The speech video providing apparatus 110 may generate a synthesized speech video in response to text or voice input through the terminal 120 and provide the generated synthesized speech video to the terminal 120.


According to an exemplary embodiment, the synthesized speech video may be a video synthesized based on artificial intelligence and may be a video in which a predetermined person speaks. Here, the predetermined person may be a virtual person or a person widely known to the public, but is not limited thereto.


As illustrated in FIG. 2, the speech video providing apparatus 110 may include a speech state image generator 210, a speech voice generator 220, a synthesized speech video generator 230, and a reproducer 240.


The speech state image generator 210 may generate a plurality of speech state images based on a source of speech contents during reproduction of the standby state video. In this case, the speech state image may be an image in which a person in the video (a person with the same identity as the person in the standby state video) is in a speech state (a state of speaking to a conversation partner).


According to an exemplary embodiment, the speech state image may be a face image of the person in the standby state video. In this way, the speech state image generator 210 generates speech state images including only the face of the person in the standby state video, thereby generating the speech state images more quickly and reducing data capacity.


The standby state video is a video in which the person in the video is in a standby state, and may be formed in a video file format (e.g., WebM, Matroska, Flash Video (FLV), F4V, VOB, Ogg Video, Dirac, AVI, AMV, SVI, 3GPP, Windows Media Video, Advanced System Format (ASF), MPEG, or the like). Here, the standby state may be a state before the person in the video speaks (e.g., a state in which the person is listening to the other person or a state in which there is no speech before a conversation, or the like).


The standby state video has a predetermined reproduction time, and may be provided to express natural movements while the person in the video is in the standby state. That is, the standby state video may be provided to naturally express the facial expression, posture, and action (e.g., nodding, holding hands and listening, tilting the head, and smiling) of the person in the video while the person is listening to a conversation partner.


The source of the speech contents is a response to text or voice input through the terminal 120 and may be in a text form, but is not limited thereto and may also be in a voice form.

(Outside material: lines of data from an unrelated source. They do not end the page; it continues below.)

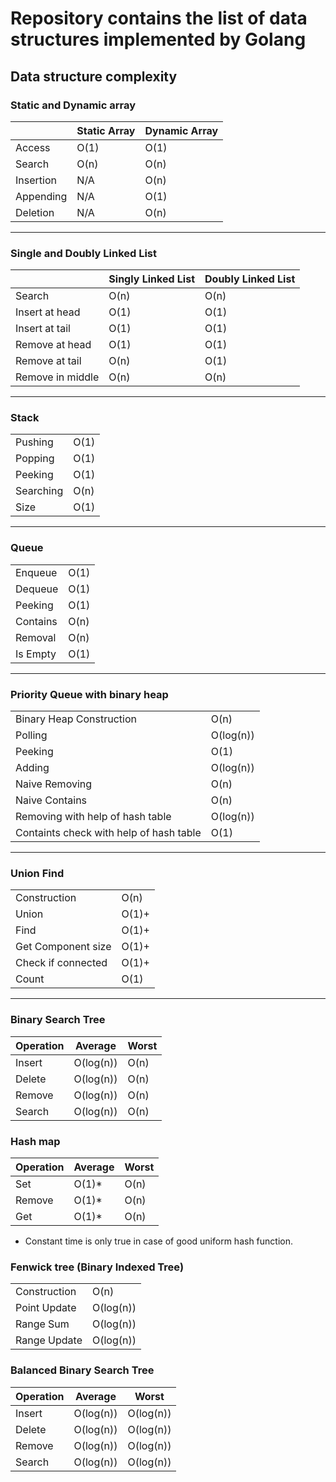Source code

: # Repository contains the list of data structures implemented by Golang

## Data structure complexity

### Static and Dynamic array

||Static Array| Dynamic Array|
| ----------- | ----------- | ----------- |
| Access | O(1) | O(1) |
| Search | O(n) | O(n) |
| Insertion | N/A | O(n) |
| Appending | N/A | O(1) |
| Deletion | N/A | O(n) |

----

### Single and Doubly Linked List

||Singly Linked List| Doubly Linked List|
| ----------- | ----------- | ----------- |
| Search | O(n) | O(n) |
| Insert at head | O(1) | O(1) |
| Insert at tail | O(1) | O(1) |
| Remove at head | O(1) | O(1) |
| Remove at tail | O(n) | O(1) |
| Remove in middle | O(n) | O(n) |

----

### Stack

|||
| ----------- | ----------- |
| Pushing | O(1) |
| Popping | O(1) |
| Peeking | O(1) |
| Searching | O(n) |
| Size | O(1) |

----

### Queue

|||
| ----------- | ----------- |
| Enqueue | O(1) |
| Dequeue | O(1) |
| Peeking | O(1) |
| Contains | O(n) |
| Removal | O(n) |
| Is Empty | O(1) |

----

### Priority Queue with binary heap

|||
| ----------- | ----------- |
| Binary Heap Construction  | O(n) |
| Polling | O(log(n)) |
| Peeking | O(1) |
| Adding | O(log(n)) |
| Naive Removing | O(n) |
| Naive Contains | O(n) |
| Removing with help of hash table | O(log(n)) |
| Containts check with help of hash table | O(1) |

----

### Union Find

|||
| ----------- | ----------- |
| Construction  | O(n) |
| Union | O(1)+ |
| Find | O(1)+ |
| Get Component size | O(1)+ |
| Check if connected | O(1)+ |
| Count | O(1) |

----

### Binary Search Tree

|Operation|Average|Worst|
| ----------- | ----------- | ----------- |
| Insert  | O(log(n)) | O(n)|
| Delete | O(log(n)) | O(n)|
| Remove | O(log(n)) | O(n)|
| Search | O(log(n)) | O(n)|

### Hash map

|Operation|Average|Worst|
| ----------- | ----------- | ----------- |
| Set  | O(1)* | O(n)|
| Remove | O(1)* | O(n)|
| Get | O(1)* | O(n)|

* Constant time is only true in case of good uniform hash function.

### Fenwick tree (Binary Indexed Tree)

|||
| ----------- | ----------- |
| Construction | O(n) |
| Point Update | O(log(n)) |
| Range Sum | O(log(n)) |
| Range Update | O(log(n)) |

### Balanced Binary Search Tree

|Operation|Average|Worst|
| ----------- | ----------- | ----------- |
| Insert  | O(log(n)) | O(log(n))|
| Delete | O(log(n)) | O(log(n))|
| Remove | O(log(n)) | O(log(n))|
| Search | O(log(n)) | O(log(n))|
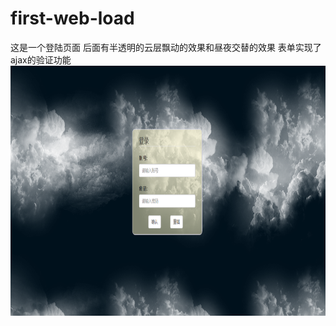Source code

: # first-web-load
这是一个登陆页面
后面有半透明的云层飘动的效果和昼夜交替的效果
表单实现了ajax的验证功能
<img src="https://github.com/Ljhandnds123/first-web-load/blob/master/背景.png" width="850" height="400"/>
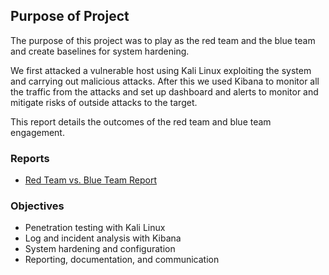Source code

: ## Purpose of Project

The purpose of this project was to play as the red team and the blue team and create baselines for system hardening.

We first attacked a vulnerable host using Kali Linux exploiting the system and carrying out malicious attacks. After this we used Kibana to monitor all the traffic from the attacks and set up dashboard and alerts to monitor and mitigate risks of outside attacks to the target.

This report details the outcomes of the red team and blue team engagement.

### Reports

- [Red Team vs. Blue Team Report](https://docs.google.com/presentation/d/14OGcHLfyhzTsbbf46W9Tu-ZykQX1CkvpQO622EQbe_8/edit?usp=sharing)

### Objectives

- Penetration testing with Kali Linux
- Log and incident analysis with Kibana
- System hardening and configuration
- Reporting, documentation, and communication
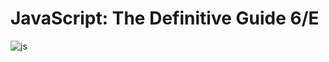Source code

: # JavaScript: The Definitive Guide 6/E

![js](https://user-images.githubusercontent.com/54442420/166148376-9caa9132-368a-418c-8f5a-2f033ef8ebfb.jpeg)
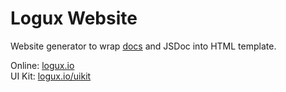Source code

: # Logux Website

Website generator to wrap [docs] and JSDoc into HTML template.

Online: [logux.io](https://logux.io/)<br>
UI Kit: [logux.io/uikit](https://logux.io/uikit/)

[docs]: https://github.com/logux/logux-docs
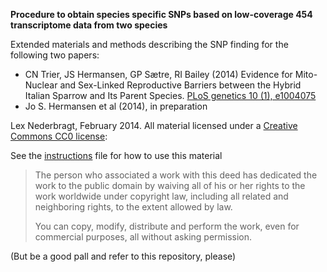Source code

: **Procedure to obtain species specific SNPs based on low-coverage 454 transcriptome data from two species**

Extended materials and methods describing the SNP finding for the following two papers:

* CN Trier, JS Hermansen, GP Sætre, RI Bailey (2014) Evidence for Mito-Nuclear and Sex-Linked Reproductive Barriers between the Hybrid Italian Sparrow and Its Parent Species. [PLoS genetics 10 (1), e1004075](http://www.plosgenetics.org/article/info%3Adoi%2F10.1371%2Fjournal.pgen.1004075)
* Jo S. Hermansen et al (2014), in preparation

Lex Nederbragt, February 2014. All material licensed under a [Creative Commons CC0 license](http://creativecommons.org/publicdomain/zero/1.0/):


See the [instructions](https://github.com/lexnederbragt/454_transcriptome_snps/blob/master/instructions.md) file for how to use this material


> The person who associated a work with this deed has dedicated the work to the public domain by waiving all of his or her rights to the work worldwide under copyright law, including all related and neighboring rights, to the extent allowed by law.
> 
> You can copy, modify, distribute and perform the work, even for commercial purposes, all without asking permission.

(But be a good pall and refer to this repository, please)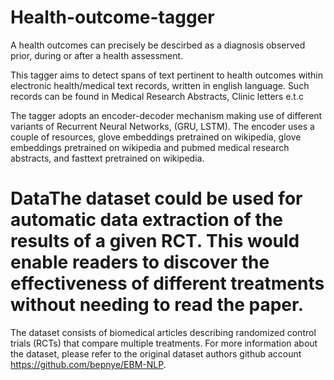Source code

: # Health-outcome-tagger
A health outcomes can precisely be descirbed as a diagnosis observed prior, during or after a health assessment.

This tagger aims to detect spans of text pertinent to health outcomes within electronic health/medical text records, written in english language. Such records can be found in Medical Research Abstracts, Clinic letters e.t.c

The tagger adopts an encoder-decoder mechanism making use of different variants of Recurrent Neural Networks, (GRU, LSTM). The encoder uses a couple of resources, glove embeddings pretrained on wikipedia, glove embeddings pretrained on wikipedia and pubmed medical research abstracts, and fasttext pretrained on wikipedia. 

# DataThe dataset could be used for automatic data extraction of the results of a given RCT. This would enable readers to discover the effectiveness of different treatments without needing to read the paper.

The dataset consists of biomedical articles describing randomized control trials (RCTs) that compare multiple treatments. For more information about the dataset, please refer to the original dataset authors github account https://github.com/bepnye/EBM-NLP.

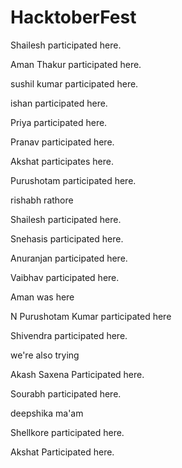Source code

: # HacktoberFest

Shailesh participated here.

Aman Thakur participated here.

sushil kumar participated here.

ishan participated here.

Priya participated here. 

Pranav participated here.

Akshat participates here.

Purushotam participated here.

rishabh rathore

Shailesh participated here.

Snehasis participated here.

Anuranjan participated here.

Vaibhav participated here.

Aman was here

N Purushotam Kumar participated here

Shivendra participated here.

we're also trying

Akash Saxena Participated here.

Sourabh participated here.

deepshika ma'am 

Shellkore participated here.

Akshat Participated here.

The source of the speech contents may be generated through artificial intelligence by the speech video providing apparatus 110 analyzing text or voice input through the terminal 120, but is not limited to thereto, the source of the speech contents may be input from an external device (for example, a device that generates the source of the speech contents by analyzing text or voice input through the terminal 120) or an administrator.


The speech voice generator 220 may generate a speech voice based on the source of the speech contents during the reproduction of the standby state video. Here, the speech voice may correspond to a plurality of speech state images generated by the speech state image generator 210. That is, based on the same source of speech contents, the speech state image generator 210 may generate the plurality of speech state images, and the speech voice generator 220 may generate the speech voice.


Meanwhile, the technology for generating an image or voice based on a source (text or voice) of speech contents is a known technology, so a detailed description thereof will be omitted.


The synthesized speech video generator 230 may generate a synthesized speech video by synthesizing the plurality of speech state images generated by the speech state image generator 210 and the speech voice generated by the speech voice generator 220 with the standby state video.


For example, as illustrated in FIG. 3, the synthesized speech video generator 230 may generate the synthesized speech video by replacing a face of the person in the standby state video with the speech state image (that is, a face part of the person) and synthesizing the speech state image and the speech voice.


According to an exemplary embodiment, the synthesized speech video generator 230 may synthesize each speech state image and speech voice from a reference frame of the standby state video. Here, the reference frame may be the first frame of the standby state video, but is not limited thereto. That is, synthesis of the standby state video, the speech state image, and the speech voice may be performed starting from the reference frame (e.g., the first frame) of the standby state video.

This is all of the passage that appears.